What you should do: Word for word, the listing below should be printed again.

Material provided:
───

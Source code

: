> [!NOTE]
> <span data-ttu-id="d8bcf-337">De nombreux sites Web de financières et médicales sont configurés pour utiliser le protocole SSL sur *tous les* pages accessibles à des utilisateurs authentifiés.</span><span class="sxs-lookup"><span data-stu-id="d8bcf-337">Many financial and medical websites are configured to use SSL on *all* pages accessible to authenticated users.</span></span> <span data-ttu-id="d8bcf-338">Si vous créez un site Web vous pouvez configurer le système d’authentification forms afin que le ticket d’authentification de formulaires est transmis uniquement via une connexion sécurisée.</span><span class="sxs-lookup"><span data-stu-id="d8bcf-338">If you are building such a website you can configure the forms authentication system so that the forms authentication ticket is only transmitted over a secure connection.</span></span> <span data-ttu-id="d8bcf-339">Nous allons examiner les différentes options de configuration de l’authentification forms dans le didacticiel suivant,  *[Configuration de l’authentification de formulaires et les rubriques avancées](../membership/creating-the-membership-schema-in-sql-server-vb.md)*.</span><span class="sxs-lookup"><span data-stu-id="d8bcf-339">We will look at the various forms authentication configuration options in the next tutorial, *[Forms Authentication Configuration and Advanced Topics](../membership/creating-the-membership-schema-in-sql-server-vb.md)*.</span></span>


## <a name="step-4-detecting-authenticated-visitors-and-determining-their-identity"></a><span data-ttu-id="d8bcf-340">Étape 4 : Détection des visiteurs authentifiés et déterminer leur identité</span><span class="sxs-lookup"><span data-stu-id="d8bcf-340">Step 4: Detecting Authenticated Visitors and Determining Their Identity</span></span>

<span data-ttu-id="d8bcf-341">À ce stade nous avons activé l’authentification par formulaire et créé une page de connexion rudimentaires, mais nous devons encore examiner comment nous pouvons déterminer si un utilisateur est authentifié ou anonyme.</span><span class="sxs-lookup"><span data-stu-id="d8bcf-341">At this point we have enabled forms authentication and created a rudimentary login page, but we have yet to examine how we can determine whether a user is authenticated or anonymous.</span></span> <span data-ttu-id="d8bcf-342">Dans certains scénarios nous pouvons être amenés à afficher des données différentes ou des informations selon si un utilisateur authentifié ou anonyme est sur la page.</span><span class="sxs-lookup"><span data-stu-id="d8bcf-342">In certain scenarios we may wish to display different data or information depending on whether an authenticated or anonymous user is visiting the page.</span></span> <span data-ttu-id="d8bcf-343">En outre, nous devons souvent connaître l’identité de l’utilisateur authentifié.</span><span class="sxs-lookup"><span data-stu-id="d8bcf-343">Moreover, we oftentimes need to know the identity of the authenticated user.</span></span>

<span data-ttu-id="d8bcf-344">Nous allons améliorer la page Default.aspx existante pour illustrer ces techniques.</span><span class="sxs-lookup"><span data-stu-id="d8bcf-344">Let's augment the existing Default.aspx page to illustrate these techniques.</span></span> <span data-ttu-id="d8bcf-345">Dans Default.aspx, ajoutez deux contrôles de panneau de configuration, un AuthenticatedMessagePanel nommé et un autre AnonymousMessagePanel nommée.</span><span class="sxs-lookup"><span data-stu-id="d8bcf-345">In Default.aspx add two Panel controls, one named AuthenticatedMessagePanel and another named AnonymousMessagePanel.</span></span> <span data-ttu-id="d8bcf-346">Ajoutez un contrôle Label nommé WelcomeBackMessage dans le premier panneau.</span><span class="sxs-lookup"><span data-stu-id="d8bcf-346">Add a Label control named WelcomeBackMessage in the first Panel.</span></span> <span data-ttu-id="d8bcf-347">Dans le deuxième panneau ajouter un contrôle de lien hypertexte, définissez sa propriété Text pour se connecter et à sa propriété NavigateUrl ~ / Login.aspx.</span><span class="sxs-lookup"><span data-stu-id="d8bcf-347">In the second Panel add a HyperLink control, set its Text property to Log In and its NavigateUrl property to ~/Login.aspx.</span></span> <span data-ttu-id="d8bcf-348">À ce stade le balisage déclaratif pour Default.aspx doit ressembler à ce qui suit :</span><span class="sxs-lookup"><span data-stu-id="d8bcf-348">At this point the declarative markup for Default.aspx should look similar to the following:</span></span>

───

Written answer:
Source code

:> [!NOTE]
> <span data-ttu-id="d8bcf-337">De nombreux sites Web de financières et médicales sont configurés pour utiliser le protocole SSL sur *tous les* pages accessibles à des utilisateurs authentifiés.</span><span class="sxs-lookup"><span data-stu-id="d8bcf-337">Many financial and medical websites are configured to use SSL on *all* pages accessible to authenticated users.</span></span> <span data-ttu-id="d8bcf-338">Si vous créez un site Web vous pouvez configurer le système d’authentification forms afin que le ticket d’authentification de formulaires est transmis uniquement via une connexion sécurisée.</span><span class="sxs-lookup"><span data-stu-id="d8bcf-338">If you are building such a website you can configure the forms authentication system so that the forms authentication ticket is only transmitted over a secure connection.</span></span> <span data-ttu-id="d8bcf-339">Nous allons examiner les différentes options de configuration de l’authentification forms dans le didacticiel suivant,  *[Configuration de l’authentification de formulaires et les rubriques avancées](../membership/creating-the-membership-schema-in-sql-server-vb.md)*.</span><span class="sxs-lookup"><span data-stu-id="d8bcf-339">We will look at the various forms authentication configuration options in the next tutorial, *[Forms Authentication Configuration and Advanced Topics](../membership/creating-the-membership-schema-in-sql-server-vb.md)*.</span></span>


## <a name="step-4-detecting-authenticated-visitors-and-determining-their-identity"></a><span data-ttu-id="d8bcf-340">Étape 4 : Détection des visiteurs authentifiés et déterminer leur identité</span><span class="sxs-lookup"><span data-stu-id="d8bcf-340">Step 4: Detecting Authenticated Visitors and Determining Their Identity</span></span>

<span data-ttu-id="d8bcf-341">À ce stade nous avons activé l’authentification par formulaire et créé une page de connexion rudimentaires, mais nous devons encore examiner comment nous pouvons déterminer si un utilisateur est authentifié ou anonyme.</span><span class="sxs-lookup"><span data-stu-id="d8bcf-341">At this point we have enabled forms authentication and created a rudimentary login page, but we have yet to examine how we can determine whether a user is authenticated or anonymous.</span></span> <span data-ttu-id="d8bcf-342">Dans certains scénarios nous pouvons être amenés à afficher des données différentes ou des informations selon si un utilisateur authentifié ou anonyme est sur la page.</span><span class="sxs-lookup"><span data-stu-id="d8bcf-342">In certain scenarios we may wish to display different data or information depending on whether an authenticated or anonymous user is visiting the page.</span></span> <span data-ttu-id="d8bcf-343">En outre, nous devons souvent connaître l’identité de l’utilisateur authentifié.</span><span class="sxs-lookup"><span data-stu-id="d8bcf-343">Moreover, we oftentimes need to know the identity of the authenticated user.</span></span>

<span data-ttu-id="d8bcf-344">Nous allons améliorer la page Default.aspx existante pour illustrer ces techniques.</span><span class="sxs-lookup"><span data-stu-id="d8bcf-344">Let's augment the existing Default.aspx page to illustrate these techniques.</span></span> <span data-ttu-id="d8bcf-345">Dans Default.aspx, ajoutez deux contrôles de panneau de configuration, un AuthenticatedMessagePanel nommé et un autre AnonymousMessagePanel nommée.</span><span class="sxs-lookup"><span data-stu-id="d8bcf-345">In Default.aspx add two Panel controls, one named AuthenticatedMessagePanel and another named AnonymousMessagePanel.</span></span> <span data-ttu-id="d8bcf-346">Ajoutez un contrôle Label nommé WelcomeBackMessage dans le premier panneau.</span><span class="sxs-lookup"><span data-stu-id="d8bcf-346">Add a Label control named WelcomeBackMessage in the first Panel.</span></span> <span data-ttu-id="d8bcf-347">Dans le deuxième panneau ajouter un contrôle de lien hypertexte, définissez sa propriété Text pour se connecter et à sa propriété NavigateUrl ~ / Login.aspx.</span><span class="sxs-lookup"><span data-stu-id="d8bcf-347">In the second Panel add a HyperLink control, set its Text property to Log In and its NavigateUrl property to ~/Login.aspx.</span></span> <span data-ttu-id="d8bcf-348">À ce stade le balisage déclaratif pour Default.aspx doit ressembler à ce qui suit :</span><span class="sxs-lookup"><span data-stu-id="d8bcf-348">At this point the declarative markup for Default.aspx should look similar to the following:</span></span>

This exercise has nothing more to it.